* [ACTIVITY]: Write out the whole listing word for word.

* [SUPPLIED RECORDS]:
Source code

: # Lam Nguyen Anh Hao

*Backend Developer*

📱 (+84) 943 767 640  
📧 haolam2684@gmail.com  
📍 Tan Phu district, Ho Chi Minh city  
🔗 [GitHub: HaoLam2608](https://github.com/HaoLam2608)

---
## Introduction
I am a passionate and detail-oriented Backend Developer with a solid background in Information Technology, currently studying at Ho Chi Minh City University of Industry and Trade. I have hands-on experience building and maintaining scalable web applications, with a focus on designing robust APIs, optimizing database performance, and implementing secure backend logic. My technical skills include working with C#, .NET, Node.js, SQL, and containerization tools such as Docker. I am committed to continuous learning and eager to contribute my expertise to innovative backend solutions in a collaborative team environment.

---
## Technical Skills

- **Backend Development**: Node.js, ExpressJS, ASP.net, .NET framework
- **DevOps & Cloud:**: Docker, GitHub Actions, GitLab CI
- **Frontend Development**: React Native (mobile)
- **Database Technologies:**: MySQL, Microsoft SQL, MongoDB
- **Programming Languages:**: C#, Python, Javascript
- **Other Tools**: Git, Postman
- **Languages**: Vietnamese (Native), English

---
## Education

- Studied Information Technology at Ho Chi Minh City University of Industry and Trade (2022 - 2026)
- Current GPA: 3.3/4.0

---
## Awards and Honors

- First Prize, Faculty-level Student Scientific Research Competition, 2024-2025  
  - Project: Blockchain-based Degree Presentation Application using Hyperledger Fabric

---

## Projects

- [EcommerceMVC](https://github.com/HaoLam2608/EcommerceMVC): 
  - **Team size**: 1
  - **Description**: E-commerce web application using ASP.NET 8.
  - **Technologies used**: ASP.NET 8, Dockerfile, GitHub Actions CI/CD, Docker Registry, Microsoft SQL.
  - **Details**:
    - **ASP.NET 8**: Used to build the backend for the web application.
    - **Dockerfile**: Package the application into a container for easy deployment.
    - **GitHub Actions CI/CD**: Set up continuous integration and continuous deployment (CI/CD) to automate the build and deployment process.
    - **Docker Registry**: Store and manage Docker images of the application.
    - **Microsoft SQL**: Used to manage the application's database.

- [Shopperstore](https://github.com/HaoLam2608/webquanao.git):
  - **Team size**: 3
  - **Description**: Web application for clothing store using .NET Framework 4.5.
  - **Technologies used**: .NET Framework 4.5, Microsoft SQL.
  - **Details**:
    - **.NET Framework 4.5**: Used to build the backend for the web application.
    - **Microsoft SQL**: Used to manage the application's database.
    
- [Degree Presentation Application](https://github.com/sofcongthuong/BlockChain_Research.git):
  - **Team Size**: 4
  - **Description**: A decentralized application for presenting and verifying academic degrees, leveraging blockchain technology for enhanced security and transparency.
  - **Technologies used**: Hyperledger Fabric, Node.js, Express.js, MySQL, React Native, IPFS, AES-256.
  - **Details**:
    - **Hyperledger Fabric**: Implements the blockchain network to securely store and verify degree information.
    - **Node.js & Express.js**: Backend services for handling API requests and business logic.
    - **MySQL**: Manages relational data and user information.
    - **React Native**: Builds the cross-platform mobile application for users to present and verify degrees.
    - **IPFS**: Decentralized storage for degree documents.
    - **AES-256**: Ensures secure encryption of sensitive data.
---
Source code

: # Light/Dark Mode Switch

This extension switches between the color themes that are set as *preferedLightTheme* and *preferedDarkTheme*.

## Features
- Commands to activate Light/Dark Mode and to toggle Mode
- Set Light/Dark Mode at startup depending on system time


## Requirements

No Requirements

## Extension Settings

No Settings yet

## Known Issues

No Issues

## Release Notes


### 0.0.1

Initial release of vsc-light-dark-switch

* [FINISHED EXERCISE]:
Source code

: # Lam Nguyen Anh Hao

*Backend Developer*

📱 (+84) 943 767 640  
📧 haolam2684@gmail.com  
📍 Tan Phu district, Ho Chi Minh city  
🔗 [GitHub: HaoLam2608](https://github.com/HaoLam2608)

---
## Introduction
I am a passionate and detail-oriented Backend Developer with a solid background in Information Technology, currently studying at Ho Chi Minh City University of Industry and Trade. I have hands-on experience building and maintaining scalable web applications, with a focus on designing robust APIs, optimizing database performance, and implementing secure backend logic. My technical skills include working with C#, .NET, Node.js, SQL, and containerization tools such as Docker. I am committed to continuous learning and eager to contribute my expertise to innovative backend solutions in a collaborative team environment.

---
## Technical Skills

- **Backend Development**: Node.js, ExpressJS, ASP.net, .NET framework
- **DevOps & Cloud:**: Docker, GitHub Actions, GitLab CI
- **Frontend Development**: React Native (mobile)
- **Database Technologies:**: MySQL, Microsoft SQL, MongoDB
- **Programming Languages:**: C#, Python, Javascript
- **Other Tools**: Git, Postman
- **Languages**: Vietnamese (Native), English

---
## Education

- Studied Information Technology at Ho Chi Minh City University of Industry and Trade (2022 - 2026)
- Current GPA: 3.3/4.0

---
## Awards and Honors

- First Prize, Faculty-level Student Scientific Research Competition, 2024-2025  
  - Project: Blockchain-based Degree Presentation Application using Hyperledger Fabric

---

## Projects

- [EcommerceMVC](https://github.com/HaoLam2608/EcommerceMVC): 
  - **Team size**: 1
  - **Description**: E-commerce web application using ASP.NET 8.
  - **Technologies used**: ASP.NET 8, Dockerfile, GitHub Actions CI/CD, Docker Registry, Microsoft SQL.
  - **Details**:
    - **ASP.NET 8**: Used to build the backend for the web application.
    - **Dockerfile**: Package the application into a container for easy deployment.
    - **GitHub Actions CI/CD**: Set up continuous integration and continuous deployment (CI/CD) to automate the build and deployment process.
    - **Docker Registry**: Store and manage Docker images of the application.
    - **Microsoft SQL**: Used to manage the application's database.

- [Shopperstore](https://github.com/HaoLam2608/webquanao.git):
  - **Team size**: 3
  - **Description**: Web application for clothing store using .NET Framework 4.5.
  - **Technologies used**: .NET Framework 4.5, Microsoft SQL.
  - **Details**:
    - **.NET Framework 4.5**: Used to build the backend for the web application.
    - **Microsoft SQL**: Used to manage the application's database.
    
- [Degree Presentation Application](https://github.com/sofcongthuong/BlockChain_Research.git):
  - **Team Size**: 4
  - **Description**: A decentralized application for presenting and verifying academic degrees, leveraging blockchain technology for enhanced security and transparency.
  - **Technologies used**: Hyperledger Fabric, Node.js, Express.js, MySQL, React Native, IPFS, AES-256.
  - **Details**:
    - **Hyperledger Fabric**: Implements the blockchain network to securely store and verify degree information.
    - **Node.js & Express.js**: Backend services for handling API requests and business logic.
    - **MySQL**: Manages relational data and user information.
    - **React Native**: Builds the cross-platform mobile application for users to present and verify degrees.
    - **IPFS**: Decentralized storage for degree documents.
    - **AES-256**: Ensures secure encryption of sensitive data.
---
Source code

: # Light/Dark Mode Switch

This extension switches between the color themes that are set as *preferedLightTheme* and *preferedDarkTheme*.

## Features
- Commands to activate Light/Dark Mode and to toggle Mode
- Set Light/Dark Mode at startup depending on system time


## Requirements

No Requirements

## Extension Settings

No Settings yet

## Known Issues

No Issues

## Release Notes


### 0.0.1

Initial release of vsc-light-dark-switch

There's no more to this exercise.